To further explore the molecular mechanism of wood formation in R. pseudoacacia, we downloaded the sequences of the laccase (LAC) gene family for A. thaliana (Supplementary Table 11) from the TAIR database (https://www.arabidopsis.org/) and identified the corresponding LACs for the other 15 species. We first used BLASTP v2.2.29+ to search for the candidate orthologous to LACs against the A. thaliana LACs. HMMER v3.2.1 (http://hmmer.org/)105 was then employed to scan the domain information for each candidate gene. Only the genes that have three conserved Cu-oxidase domains (Cu-oxidase, Cu-oxidase_2, and Cu-oxidase_3) were retained. We also detected and retained the candidate genes with the four copper binding regions (HxH, HxH, HxxHxH, and HCHxxxH). A phylogenetic analysis was then carried out by RAxML to examine if the LAC candidate genes were clustered together.

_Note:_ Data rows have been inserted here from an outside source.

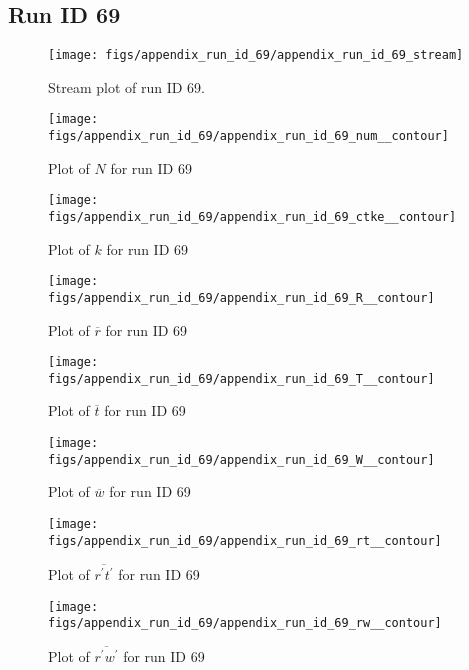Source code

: \subsection{Run ID 69}
\begin{figure}[H]
\centering
\texttt{[image: figs/appendix\_run\_id\_69/appendix\_run\_id\_69\_stream]}
\caption{Stream plot of run ID 69.}
\label{fig:appendix_run_id_69_stream}
\end{figure}


\begin{figure}[H]
\centering
\texttt{[image: figs/appendix\_run\_id\_69/appendix\_run\_id\_69\_num\_\_contour]}
\caption{Plot of $N$ for run ID 69}
\label{fig:appendix_run_id_69_num__contour}
\end{figure}


\begin{figure}[H]
\centering
\texttt{[image: figs/appendix\_run\_id\_69/appendix\_run\_id\_69\_ctke\_\_contour]}
\caption{Plot of $k$ for run ID 69}
\label{fig:appendix_run_id_69_ctke__contour}
\end{figure}


\begin{figure}[H]
\centering
\texttt{[image: figs/appendix\_run\_id\_69/appendix\_run\_id\_69\_R\_\_contour]}
\caption{Plot of $\overline{r}$ for run ID 69}
\label{fig:appendix_run_id_69_R__contour}
\end{figure}


\begin{figure}[H]
\centering
\texttt{[image: figs/appendix\_run\_id\_69/appendix\_run\_id\_69\_T\_\_contour]}
\caption{Plot of $\overline{t}$ for run ID 69}
\label{fig:appendix_run_id_69_T__contour}
\end{figure}


\begin{figure}[H]
\centering
\texttt{[image: figs/appendix\_run\_id\_69/appendix\_run\_id\_69\_W\_\_contour]}
\caption{Plot of $\overline{w}$ for run ID 69}
\label{fig:appendix_run_id_69_W__contour}
\end{figure}


\begin{figure}[H]
\centering
\texttt{[image: figs/appendix\_run\_id\_69/appendix\_run\_id\_69\_rt\_\_contour]}
\caption{Plot of $\overline{r^\prime t^\prime}$ for run ID 69}
\label{fig:appendix_run_id_69_rt__contour}
\end{figure}


\begin{figure}[H]
\centering
\texttt{[image: figs/appendix\_run\_id\_69/appendix\_run\_id\_69\_rw\_\_contour]}
\caption{Plot of $\overline{r^\prime w^\prime}$ for run ID 69}
\label{fig:appendix_run_id_69_rw__contour}
\end{figure}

Identification of whole-genome duplication (WGD) events and genome synteny
Inter- and intragenomic homologous genes were identified using ColinearScan106. We first used BLASTP v2.2.29+ (E value <1 × 10−5) to search for the putative paralogous and orthologous gene pairs within or between genomes with a maximum of 20 alignments for each query sequence. The maximal collinearity gap length between genes was set to 50 for the ColinearScan. The synonymous substitution (Ks) values of the identified colinear gene pairs were then calculated using the YN00 program in the PAML package using the Nei–Gojobori method107. The median Ks value for the colinear gene pairs from each colinear block was shown in the syntenic dot plots to help distinguish event-related syntenic regions. Gaussian kernel density fitting was then performed to estimate the probability density distribution of inter- and intraspecies Ks values with the bins number set to 200. The above synteny analyses were performed using the wgdi toolkit (https://github.com/SunPengChuan/wgdi)108.
Sampling and whole-genome re-sequencing of R. pseudoacacia populations
To explore the species-specific evolutionary traits of R. pseudoacacia, we surveyed 14 counties across five provinces which covered arid, humid, plateau, and plain areas, to collect population genomic data. In total, 59 individuals were sampled. DNA was extracted from the leaves of these individuals using the CTAB method. We used a Nanodrop, 1% agarose gel electrophoresis, and Qubit to check the quality and purity of the extracted DNA. Illumina paired-end libraries were then prepared for each individual, following the manufacturers’ laboratory protocols, and sequenced on the Illumina NovaSeq 6000 platform. We also downloaded three L. japonicus samples as the outgroup (NCBI accession number: SRR11495342, SRR11495343, and SRR447704). For raw reads, Scythe (https://github.com/vsbuffalo/scythe) and Sickle (https://github.com/najoshi/sickle) were used to remove the adapter sequences and filter out the low-quality sequences (quality score <20), respectively. We then mapped these clean reads to the chromosome-level R. pseudoacacia genome using BWA v0.7.17109.
SNP genotyping for phylogenetic and population structure analyses
We genotyped the 62 individuals (59 individuals of R. pseudoacacia and three individuals of L. japonicus) following the GATK best practices110. Before the samples were genotypes, Samtools v1.10111 and Picard v2.23.6 (http://broadinstitute.github.io/picard/) were used to sort and format the resulting files from BWA, and to remove PCR duplicates. For the GATK v3.8 best practice, the HaplotypeCaller function was used to call SNPs and InDels via local re-assembly of haplotypes. The genetic variants detected from the same population were then merged by the CombineGVCFs function to expedite downstream processes. We used GenotypeGVCFs to perform the accurate re-genotyping based on these merged gVCF files. A set of hard filtering criteria was decided based on density plots of the raw SNP dataset (QD <2.0| |MQ <40.0 || ReadPosRankSum <−8.0||FS >60.0 || HaplotypeScore >13.0 || MQRankSum <−12.5||SOR >3). In order to generate a robust set of SNPs, we additionally removed low-quality SNPs with abnormally low depth (<2 × or 1/5 average depth of the corresponding sample), extremely high depth (>50× or fivefold average depth of the corresponding sample), and low-quality scores (<30). Furthermore, we discarded SNPs that were labeled as indels and located within 5 bp of an InDel. If the genotype information was missing from most of the individuals (>13 R. pseudoacacia, >1 L. japonicus), the site was treated as unknown.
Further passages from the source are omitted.